As he directed about 2,600 people with their arms outstretched at New York’s Lincoln Center to exhale in unison on Sunday, spiritual leader Gurudev Sri Sri Ravi Shankar brought the crowd back down to Earth.
“This is called desktop yoga,” he said to laughs from the gathering. “You can practice it in your office—just make sure to warn your co-workers first.”
Mr. Shankar is the founder of the Art of Living Foundation, a Bangalore-headquartered nonprofit tackling stress through a series of what it calls Happiness Programs.
In Manhattan, Mr. Shankar was the face of the first International Yoga Day, celebrated at venues across the world on Sunday and initiated by the Indian government.
To mark the occasion, Mr. Shankar delivered a talk titled “Yoga: A New Dimension” in which he set out how the ancient philosophy embedded in the discipline applies to 21st-century life.
The 59-year-old’s foundation has centers in 152 countries teaching a blend of breathing techniques, meditation, everyday wisdom, and of course, yoga.
“In the early days, people would come secretly to practice yoga, worried about what others would think of them,” said Mr. Shankar.
“But fortunately today that prejudice is gone, the paradigms have changed. And with the United Nations declaring International Yoga Day, it is encouraging those who are a bit apprehensive to come forward,” he added.
Around 20.4 million Americans practice yoga and spend $10.3 billion on it annually, suggesting it is one of India’s most-successful cultural exports.
Even so, some of the new twists on yoga stateside, including “Doga” and “Snowga”, leave Mr. Shankar uneasy.
“If someone just cuts yoga into bits and pieces, it is not complete or authentic, that’s stretching it too far,” he said.
“The eight limbs of yoga have to be kept intact,” he said, referring to the steps that make up the discipline as conceived in Hindu texts compiled by Patanjali, who is often considered the father of yoga, circa 400 B.C.
Body posture and breathing are just two of the limbs required for yoga practice, according to Patanjali. The others include control of the senses and devotion and meditation on the divine.
“It’s not aerobics,” added Mr. Shankar. “It’s something that transforms your attitude towards people and yourself—a technology.”
So, is it religious? Mr.
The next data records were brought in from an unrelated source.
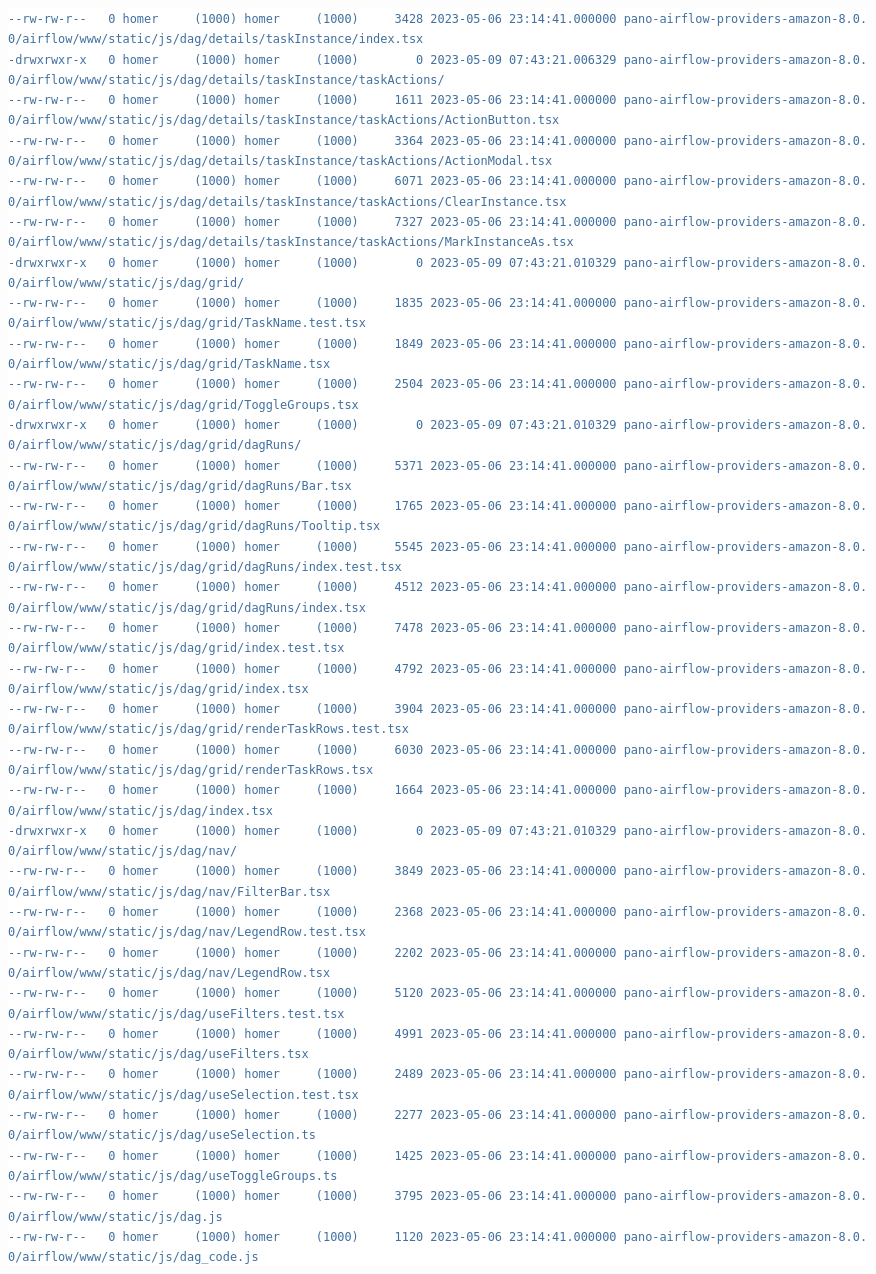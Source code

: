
 ```diff
--rw-rw-r--   0 homer     (1000) homer     (1000)     3428 2023-05-06 23:14:41.000000 pano-airflow-providers-amazon-8.0.0/airflow/www/static/js/dag/details/taskInstance/index.tsx
-drwxrwxr-x   0 homer     (1000) homer     (1000)        0 2023-05-09 07:43:21.006329 pano-airflow-providers-amazon-8.0.0/airflow/www/static/js/dag/details/taskInstance/taskActions/
--rw-rw-r--   0 homer     (1000) homer     (1000)     1611 2023-05-06 23:14:41.000000 pano-airflow-providers-amazon-8.0.0/airflow/www/static/js/dag/details/taskInstance/taskActions/ActionButton.tsx
--rw-rw-r--   0 homer     (1000) homer     (1000)     3364 2023-05-06 23:14:41.000000 pano-airflow-providers-amazon-8.0.0/airflow/www/static/js/dag/details/taskInstance/taskActions/ActionModal.tsx
--rw-rw-r--   0 homer     (1000) homer     (1000)     6071 2023-05-06 23:14:41.000000 pano-airflow-providers-amazon-8.0.0/airflow/www/static/js/dag/details/taskInstance/taskActions/ClearInstance.tsx
--rw-rw-r--   0 homer     (1000) homer     (1000)     7327 2023-05-06 23:14:41.000000 pano-airflow-providers-amazon-8.0.0/airflow/www/static/js/dag/details/taskInstance/taskActions/MarkInstanceAs.tsx
-drwxrwxr-x   0 homer     (1000) homer     (1000)        0 2023-05-09 07:43:21.010329 pano-airflow-providers-amazon-8.0.0/airflow/www/static/js/dag/grid/
--rw-rw-r--   0 homer     (1000) homer     (1000)     1835 2023-05-06 23:14:41.000000 pano-airflow-providers-amazon-8.0.0/airflow/www/static/js/dag/grid/TaskName.test.tsx
--rw-rw-r--   0 homer     (1000) homer     (1000)     1849 2023-05-06 23:14:41.000000 pano-airflow-providers-amazon-8.0.0/airflow/www/static/js/dag/grid/TaskName.tsx
--rw-rw-r--   0 homer     (1000) homer     (1000)     2504 2023-05-06 23:14:41.000000 pano-airflow-providers-amazon-8.0.0/airflow/www/static/js/dag/grid/ToggleGroups.tsx
-drwxrwxr-x   0 homer     (1000) homer     (1000)        0 2023-05-09 07:43:21.010329 pano-airflow-providers-amazon-8.0.0/airflow/www/static/js/dag/grid/dagRuns/
--rw-rw-r--   0 homer     (1000) homer     (1000)     5371 2023-05-06 23:14:41.000000 pano-airflow-providers-amazon-8.0.0/airflow/www/static/js/dag/grid/dagRuns/Bar.tsx
--rw-rw-r--   0 homer     (1000) homer     (1000)     1765 2023-05-06 23:14:41.000000 pano-airflow-providers-amazon-8.0.0/airflow/www/static/js/dag/grid/dagRuns/Tooltip.tsx
--rw-rw-r--   0 homer     (1000) homer     (1000)     5545 2023-05-06 23:14:41.000000 pano-airflow-providers-amazon-8.0.0/airflow/www/static/js/dag/grid/dagRuns/index.test.tsx
--rw-rw-r--   0 homer     (1000) homer     (1000)     4512 2023-05-06 23:14:41.000000 pano-airflow-providers-amazon-8.0.0/airflow/www/static/js/dag/grid/dagRuns/index.tsx
--rw-rw-r--   0 homer     (1000) homer     (1000)     7478 2023-05-06 23:14:41.000000 pano-airflow-providers-amazon-8.0.0/airflow/www/static/js/dag/grid/index.test.tsx
--rw-rw-r--   0 homer     (1000) homer     (1000)     4792 2023-05-06 23:14:41.000000 pano-airflow-providers-amazon-8.0.0/airflow/www/static/js/dag/grid/index.tsx
--rw-rw-r--   0 homer     (1000) homer     (1000)     3904 2023-05-06 23:14:41.000000 pano-airflow-providers-amazon-8.0.0/airflow/www/static/js/dag/grid/renderTaskRows.test.tsx
--rw-rw-r--   0 homer     (1000) homer     (1000)     6030 2023-05-06 23:14:41.000000 pano-airflow-providers-amazon-8.0.0/airflow/www/static/js/dag/grid/renderTaskRows.tsx
--rw-rw-r--   0 homer     (1000) homer     (1000)     1664 2023-05-06 23:14:41.000000 pano-airflow-providers-amazon-8.0.0/airflow/www/static/js/dag/index.tsx
-drwxrwxr-x   0 homer     (1000) homer     (1000)        0 2023-05-09 07:43:21.010329 pano-airflow-providers-amazon-8.0.0/airflow/www/static/js/dag/nav/
--rw-rw-r--   0 homer     (1000) homer     (1000)     3849 2023-05-06 23:14:41.000000 pano-airflow-providers-amazon-8.0.0/airflow/www/static/js/dag/nav/FilterBar.tsx
--rw-rw-r--   0 homer     (1000) homer     (1000)     2368 2023-05-06 23:14:41.000000 pano-airflow-providers-amazon-8.0.0/airflow/www/static/js/dag/nav/LegendRow.test.tsx
--rw-rw-r--   0 homer     (1000) homer     (1000)     2202 2023-05-06 23:14:41.000000 pano-airflow-providers-amazon-8.0.0/airflow/www/static/js/dag/nav/LegendRow.tsx
--rw-rw-r--   0 homer     (1000) homer     (1000)     5120 2023-05-06 23:14:41.000000 pano-airflow-providers-amazon-8.0.0/airflow/www/static/js/dag/useFilters.test.tsx
--rw-rw-r--   0 homer     (1000) homer     (1000)     4991 2023-05-06 23:14:41.000000 pano-airflow-providers-amazon-8.0.0/airflow/www/static/js/dag/useFilters.tsx
--rw-rw-r--   0 homer     (1000) homer     (1000)     2489 2023-05-06 23:14:41.000000 pano-airflow-providers-amazon-8.0.0/airflow/www/static/js/dag/useSelection.test.tsx
--rw-rw-r--   0 homer     (1000) homer     (1000)     2277 2023-05-06 23:14:41.000000 pano-airflow-providers-amazon-8.0.0/airflow/www/static/js/dag/useSelection.ts
--rw-rw-r--   0 homer     (1000) homer     (1000)     1425 2023-05-06 23:14:41.000000 pano-airflow-providers-amazon-8.0.0/airflow/www/static/js/dag/useToggleGroups.ts
--rw-rw-r--   0 homer     (1000) homer     (1000)     3795 2023-05-06 23:14:41.000000 pano-airflow-providers-amazon-8.0.0/airflow/www/static/js/dag.js
--rw-rw-r--   0 homer     (1000) homer     (1000)     1120 2023-05-06 23:14:41.000000 pano-airflow-providers-amazon-8.0.0/airflow/www/static/js/dag_code.js
```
Shankar insists the movement is secular and dismisses the idea that Indian Prime Minister Narendra Modi and his Bharatiya Janata Party are using yoga to push a Hindu nationalist agenda.
“Yoga, Ayurveda, mathematics, the names of some English months…they all originate from Vedic traditions,” he told The Wall Street Journal ahead of Sunday’s event.
“But there is no belief system attached to all of this; it does not bar you from believing in a specific form of god or even impose that you must believe in god,” he added. “Newton founded the law of gravitation,” he said. “But that’s not considered a Christian law.”
The Art of Living Foundation is synonymous with Sudarshan Kriya, a rhythmic breathing exercise that Mr. Shankar says was revealed to him after a 10-day period of silence on the banks of the Bhadra river in Karnataka over three decades ago.
It “suits today’s busy, busy world because we don’t have time to do much practice but we want the best results,” Mr. Shankar explained.
“It resets the rhythm within us so it enables us to have some of the deepest meditative experiences.”